The entries are to be reproduced verbatim, with all pictures omitted.
Segment Open
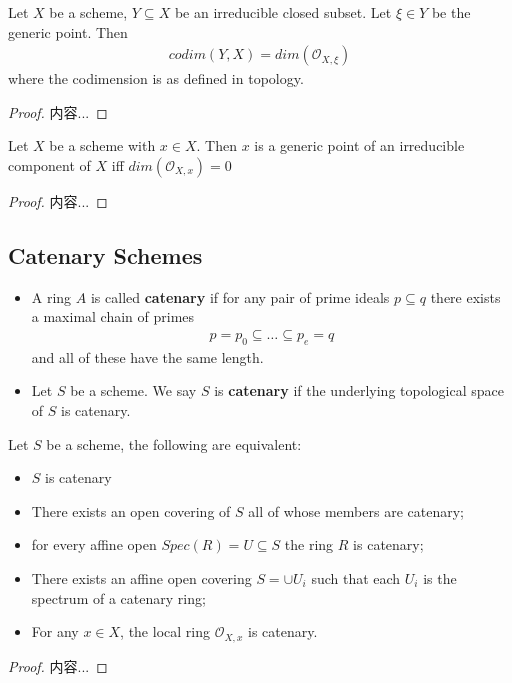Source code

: \documentclass[Total.tex]{subfiles}
\begin{document}
			\begin{lemma}
				Let $X$ be a scheme, $Y\subseteq X$ be an irreducible closed subset. Let $\xi\in Y$ be the generic point. Then
				\begin{gather*}
					codim(Y,X)=dim(\mathcal{O}_{X,\xi})
				\end{gather*}
				where the codimension is as defined in topology.
			\end{lemma}
			\begin{proof}
				内容...
			\end{proof}
			
			\begin{lemma}
				Let $X$ be a scheme with $x\in X$. Then $x$ is a generic point of an irreducible component of $X$ iff $dim(\mathcal{O}_{X,x})=0$
			\end{lemma}
			\begin{proof}
				内容...
			\end{proof}
			
			\subsection{Catenary Schemes}
				\begin{Def}
					\begin{itemize}
						\item A ring $A$ is called \textbf{catenary} if for any pair of prime ideals $p\subseteq q$ there exists a maximal chain of primes
						\begin{gather*}
							p=p_0\subseteq \dots\subseteq p_e=q
						\end{gather*}
						and all of these have the same length.
						\item Let $S$ be a scheme. We say $S$ is \textbf{catenary} if the underlying topological space of $S$ is catenary.
					\end{itemize}
				\end{Def}
				\begin{lemma}
					Let $S$ be a scheme, the following are equivalent:
					\begin{itemize}
						\item $S$ is catenary
						\item There exists an open covering of $S$ all of whose members are catenary;
						\item for every affine open $Spec(R)=U\subseteq S$ the ring $R$ is catenary;
						\item There exists an affine open covering $S=\cup U_i$ such that each $U_i$ is the spectrum of a catenary ring;
						\item For any $x\in X$, the local ring $\mathcal{O}_{X,x}$ is catenary.
					\end{itemize}
				\end{lemma}
				\begin{proof}
					内容...
				\end{proof}
\end{document}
Segment Closed
__Task answer__
Source code

: \documentclass[Total.tex]{subfiles}
\begin{document}
			\begin{lemma}
				Let $X$ be a scheme, $Y\subseteq X$ be an irreducible closed subset. Let $\xi\in Y$ be the generic point. Then
				\begin{gather*}
					codim(Y,X)=dim(\mathcal{O}_{X,\xi})
				\end{gather*}
				where the codimension is as defined in topology.
			\end{lemma}
			\begin{proof}
				内容...
			\end{proof}
			
			\begin{lemma}
				Let $X$ be a scheme with $x\in X$. Then $x$ is a generic point of an irreducible component of $X$ iff $dim(\mathcal{O}_{X,x})=0$
			\end{lemma}
			\begin{proof}
				内容...
			\end{proof}
			
			\subsection{Catenary Schemes}
				\begin{Def}
					\begin{itemize}
						\item A ring $A$ is called \textbf{catenary} if for any pair of prime ideals $p\subseteq q$ there exists a maximal chain of primes
						\begin{gather*}
							p=p_0\subseteq \dots\subseteq p_e=q
						\end{gather*}
						and all of these have the same length.
						\item Let $S$ be a scheme. We say $S$ is \textbf{catenary} if the underlying topological space of $S$ is catenary.
					\end{itemize}
				\end{Def}
				\begin{lemma}
					Let $S$ be a scheme, the following are equivalent:
					\begin{itemize}
						\item $S$ is catenary
						\item There exists an open covering of $S$ all of whose members are catenary;
						\item for every affine open $Spec(R)=U\subseteq S$ the ring $R$ is catenary;
						\item There exists an affine open covering $S=\cup U_i$ such that each $U_i$ is the spectrum of a catenary ring;
						\item For any $x\in X$, the local ring $\mathcal{O}_{X,x}$ is catenary.
					\end{itemize}
				\end{lemma}
				\begin{proof}
					内容...
				\end{proof}
\end{document}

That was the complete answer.